EXERCISE ▸ Set down the entries exactly as they appear, apart from the images, which stay out.

===== DATASET CONTENT =====

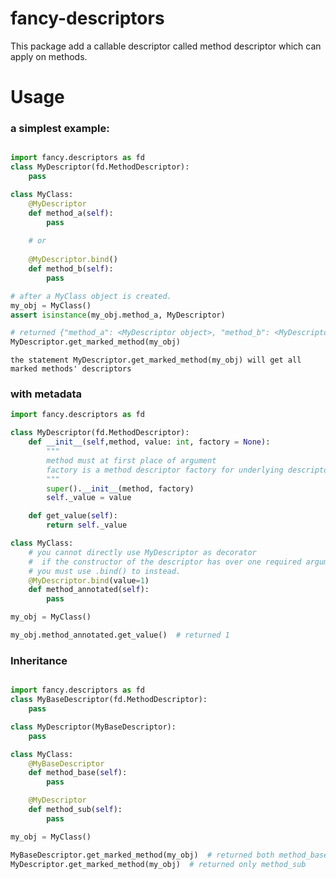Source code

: # fancy-descriptors
This package add a callable descriptor called method descriptor which can apply on methods.

# Usage
### a simplest example:
```python

import fancy.descriptors as fd
class MyDescriptor(fd.MethodDescriptor):
    pass

class MyClass:
    @MyDescriptor
    def method_a(self):
        pass
    
    # or
    
    @MyDescriptor.bind()
    def method_b(self):
        pass

# after a MyClass object is created.
my_obj = MyClass()
assert isinstance(my_obj.method_a, MyDescriptor)

# returned {"method_a": <MyDescriptor object>, "method_b": <MyDescriptor object>}
MyDescriptor.get_marked_method(my_obj)
```

`the statement MyDescriptor.get_marked_method(my_obj) will get all marked methods' descriptors`

### with metadata
```python
import fancy.descriptors as fd

class MyDescriptor(fd.MethodDescriptor):
    def __init__(self,method, value: int, factory = None): 
        """
        method must at first place of argument
        factory is a method descriptor factory for underlying descriptor
        """
        super().__init__(method, factory)
        self._value = value

    def get_value(self):
        return self._value

class MyClass:
    # you cannot directly use MyDescriptor as decorator
    #  if the constructor of the descriptor has over one required argument
    # you must use .bind() to instead.
    @MyDescriptor.bind(value=1)
    def method_annotated(self):
        pass

my_obj = MyClass()

my_obj.method_annotated.get_value()  # returned 1
```

### Inheritance
```python

import fancy.descriptors as fd
class MyBaseDescriptor(fd.MethodDescriptor):
    pass

class MyDescriptor(MyBaseDescriptor):
    pass

class MyClass:
    @MyBaseDescriptor
    def method_base(self):
        pass

    @MyDescriptor
    def method_sub(self):
        pass

my_obj = MyClass()

MyBaseDescriptor.get_marked_method(my_obj)  # returned both method_base and method_sub
MyDescriptor.get_marked_method(my_obj)  # returned only method_sub
```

=====

ANSWER FOR THIS EXERCISE ▸
Source code

: # fancy-descriptors
This package add a callable descriptor called method descriptor which can apply on methods.

# Usage
### a simplest example:
```python

import fancy.descriptors as fd
class MyDescriptor(fd.MethodDescriptor):
    pass

class MyClass:
    @MyDescriptor
    def method_a(self):
        pass
    
    # or
    
    @MyDescriptor.bind()
    def method_b(self):
        pass

# after a MyClass object is created.
my_obj = MyClass()
assert isinstance(my_obj.method_a, MyDescriptor)

# returned {"method_a": <MyDescriptor object>, "method_b": <MyDescriptor object>}
MyDescriptor.get_marked_method(my_obj)
```

`the statement MyDescriptor.get_marked_method(my_obj) will get all marked methods' descriptors`

### with metadata
```python
import fancy.descriptors as fd

class MyDescriptor(fd.MethodDescriptor):
    def __init__(self,method, value: int, factory = None): 
        """
        method must at first place of argument
        factory is a method descriptor factory for underlying descriptor
        """
        super().__init__(method, factory)
        self._value = value

    def get_value(self):
        return self._value

class MyClass:
    # you cannot directly use MyDescriptor as decorator
    #  if the constructor of the descriptor has over one required argument
    # you must use .bind() to instead.
    @MyDescriptor.bind(value=1)
    def method_annotated(self):
        pass

my_obj = MyClass()

my_obj.method_annotated.get_value()  # returned 1
```

### Inheritance
```python

import fancy.descriptors as fd
class MyBaseDescriptor(fd.MethodDescriptor):
    pass

class MyDescriptor(MyBaseDescriptor):
    pass

class MyClass:
    @MyBaseDescriptor
    def method_base(self):
        pass

    @MyDescriptor
    def method_sub(self):
        pass

my_obj = MyClass()

MyBaseDescriptor.get_marked_method(my_obj)  # returned both method_base and method_sub
MyDescriptor.get_marked_method(my_obj)  # returned only method_sub
```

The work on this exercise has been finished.